Application stricte de l'adage au premier tour on choisit, au second, on élimine Onfray prend acte de l'impossible candidature d'union de la gauche antilibérale. Ne resterait plus qu'à éliminer (être de gauche, malgré tout) ou s'abstenir. Bien trop tard pour se désespérer! trop tôt pour refonder! Mais j'observe cette propension des acteurs à se penser toujours à la croisée qui ne laisserait d'autre alternative qu'entre la décadence et le renouveau; l'acte fondateur ou le délitement. Comme si nous étions à la croisée, au moment crucial. Vient le temps de la croisade! parce que les temps changent trop vite pour nos pensées si lentes à mouvoir; que la menace fût impérieuse, ou que l'occasion serait à saisir qui ne se renouvellera point? Alors oui, les guides se lèvent et parlent en vérité! Conviction: certitude appuyée sur des preuves; opinion considérée comme fondamentale, qui entraîne enthousiasme et chaleur. Ce que dit Onfray, ou ce qu'il ne dit pas, mais crisse tellement sous ses mots qu'on l'entend clairement, c'est l'actuelle inexistence d'une pensée politique alternative. Ce que trahit, du reste, le concept, négatif, d'anti-libéralisme. Je ne crois pas qu'il faille fustiger les querelles de personnes : elles ne sont que le tableau explicite d'une pensée encore incertaine d'elle-même. Qui n'est encore qu'un ob-jet; pas un pro-jet! Ce que regrette Onfray, c'est l'étiolement du politique: en réalité ce n'est pas de désir d'avenir dont il faudrait parler mais de désir politique! Ce n'est pas de désir seulement dont nous avons besoin mais d'une pensée, d'une théorie! 2 Ce dont nous avons besoin, ce n'est justement pas de silence ou de retrait mais d'une pensée qui fonctionne, s'insurge, clame mais mette les mains dans le cambouis. Messieurs les intellectuels, où êtes-vous? Nous avons besoin de vous! Seule une démarche rigoureuse nous épargnera les éclaboussures de la sottise ou les exhortations moralistes! On vous attend! |
1)Entretien avec Michel Onfray Le Monde, 29 déc 06 2 ) C’est ça, une théorie,
c’est exactement comme une boîte à outils. Il faut que ça serve, il faut que
ça fonctionne. Et pas pour soi-même. S’il n’y a pas des gens pour s’en
servir, à commencer par le théoricien lui-même qui cesse alors d’être
théoricien, c’est qu’elle ne vaut rien ou que le moment n’est pas venu. On
ne revient pas sur une théorie, on en fait d’autres, on en a d’autres à
faire. C’est curieux que ce soit un auteur qui passe pour un pur
intellectuel, Proust, qui l’ait dit si clairement : traitez mon livre comme
une paire de lunettes dirigées sur le dehors, eh bien, si elles ne vous vont
pas, prenez-en d’autres, trouvez vous-même votre appareil qui est forcément
un appareil de combat. 3) Que font les penseurs
de métier au milieu de ces ébranlements ? Ils gardent encore leur silence.

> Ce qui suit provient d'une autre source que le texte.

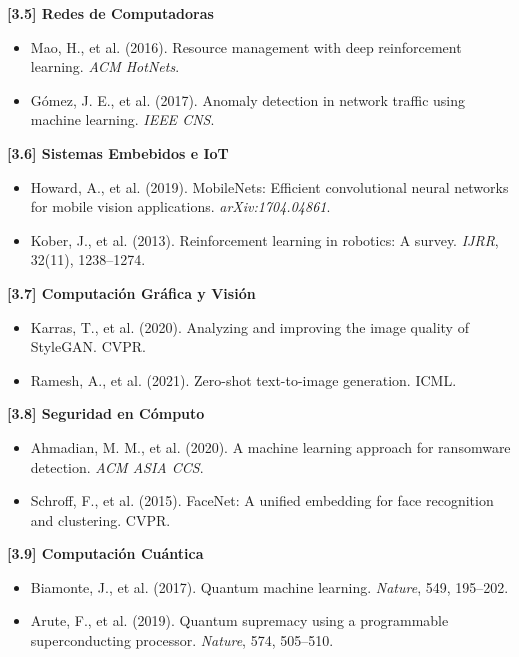 \documentclass[12pt,a4paper]{report}
\numberwithin{figure}{section}
\begin{document}
\textbf{[3.5] Redes de Computadoras}
\label{ref:3.5}
\begin{itemize}
  \item Mao, H., et al. (2016). Resource management with deep reinforcement learning. \textit{ACM HotNets}.
  \item Gómez, J. E., et al. (2017). Anomaly detection in network traffic using machine learning. \textit{IEEE CNS}.
\end{itemize}

\textbf{[3.6] Sistemas Embebidos e IoT}
\label{ref:3.6}
\begin{itemize}
  \item Howard, A., et al. (2019). MobileNets: Efficient convolutional neural networks for mobile vision applications. \textit{arXiv:1704.04861}.
  \item Kober, J., et al. (2013). Reinforcement learning in robotics: A survey. \textit{IJRR}, 32(11), 1238–1274.
\end{itemize}

\textbf{[3.7] Computación Gráfica y Visión}
\label{ref:3.7}
\begin{itemize}
  \item Karras, T., et al. (2020). Analyzing and improving the image quality of StyleGAN. CVPR.
  \item Ramesh, A., et al. (2021). Zero-shot text-to-image generation. ICML.
\end{itemize}

\textbf{[3.8] Seguridad en Cómputo}
\label{ref:3.8}
\begin{itemize}
  \item Ahmadian, M. M., et al. (2020). A machine learning approach for ransomware detection. \textit{ACM ASIA CCS}.
  \item Schroff, F., et al. (2015). FaceNet: A unified embedding for face recognition and clustering. CVPR.
\end{itemize}

\textbf{[3.9] Computación Cuántica}
\label{ref:3.9}
\begin{itemize}
  \item Biamonte, J., et al. (2017). Quantum machine learning. \textit{Nature}, 549, 195–202.
  \item Arute, F., et al. (2019). Quantum supremacy using a programmable superconducting processor. \textit{Nature}, 574, 505–510.
\end{itemize}

\end{document}
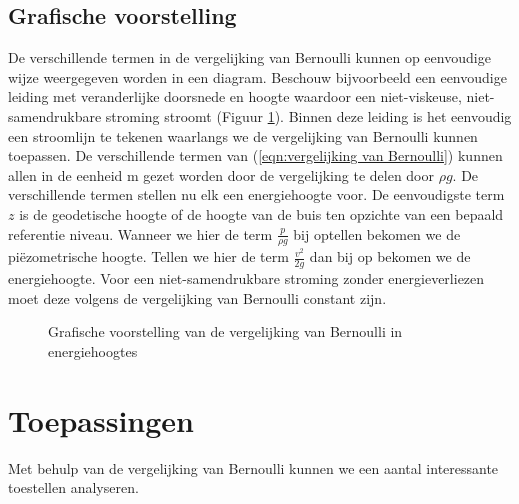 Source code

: 		\subsection{Grafische voorstelling}
De verschillende termen in de vergelijking van Bernoulli kunnen op eenvoudige wijze weergegeven worden in een diagram. Beschouw bijvoorbeeld een eenvoudige leiding met veranderlijke doorsnede en hoogte waardoor een niet-viskeuse, niet-samendrukbare stroming stroomt (Figuur \ref{fig:energiehoogte}). Binnen deze leiding is het eenvoudig een stroomlijn te tekenen waarlangs we de vergelijking van Bernoulli kunnen toepassen. De verschillende termen van (\ref{eqn:vergelijking van Bernoulli}) kunnen allen in de eenheid \unit{}{m} gezet worden door de vergelijking te delen door $\rho g$. De verschillende termen stellen nu elk een energiehoogte voor. De eenvoudigste term $z$ is de geodetische hoogte of de hoogte van de buis ten opzichte van een bepaald referentie niveau. Wanneer we hier de term $\frac{p}{\rho g}$ bij optellen bekomen we de pi\"ezometrische hoogte. Tellen we hier de term $\frac{v^2}{2 g}$ dan bij op bekomen we de energiehoogte. Voor een niet-samendrukbare stroming zonder energieverliezen moet deze volgens de vergelijking van Bernoulli constant zijn.
\begin{figure}[htb]
	\centering
	
	\caption{Grafische voorstelling van de vergelijking van Bernoulli in energiehoogtes}
	\label{fig:energiehoogte}
\end{figure}

	\section{Toepassingen}
Met behulp van de vergelijking van Bernoulli kunnen we een aantal interessante toestellen analyseren.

Ils n’avertissent pas. Ils ne dénoncent pas. Ils ne sont pas transformés.
Ils ne sont pas retournés. L’écart entre leur pensée et l’univers en proie
aux catastrophes grandit chaque semaine, chaque jour, et ils ne sont pas
alertés. Et ils n’alertent pas. L’écart entre leurs promesses et la
situation des hommes est plus scandaleux qu’il ne fut jamais. Et ils ne
bougent point. Ils restent du même côté de la barricade. Ils tiennent les
mêmes assemblées, publient les mêmes livres. Tous ceux qui avaient la
simplicité d’attendre leurs paroles commencent à se révolter, ou à rire.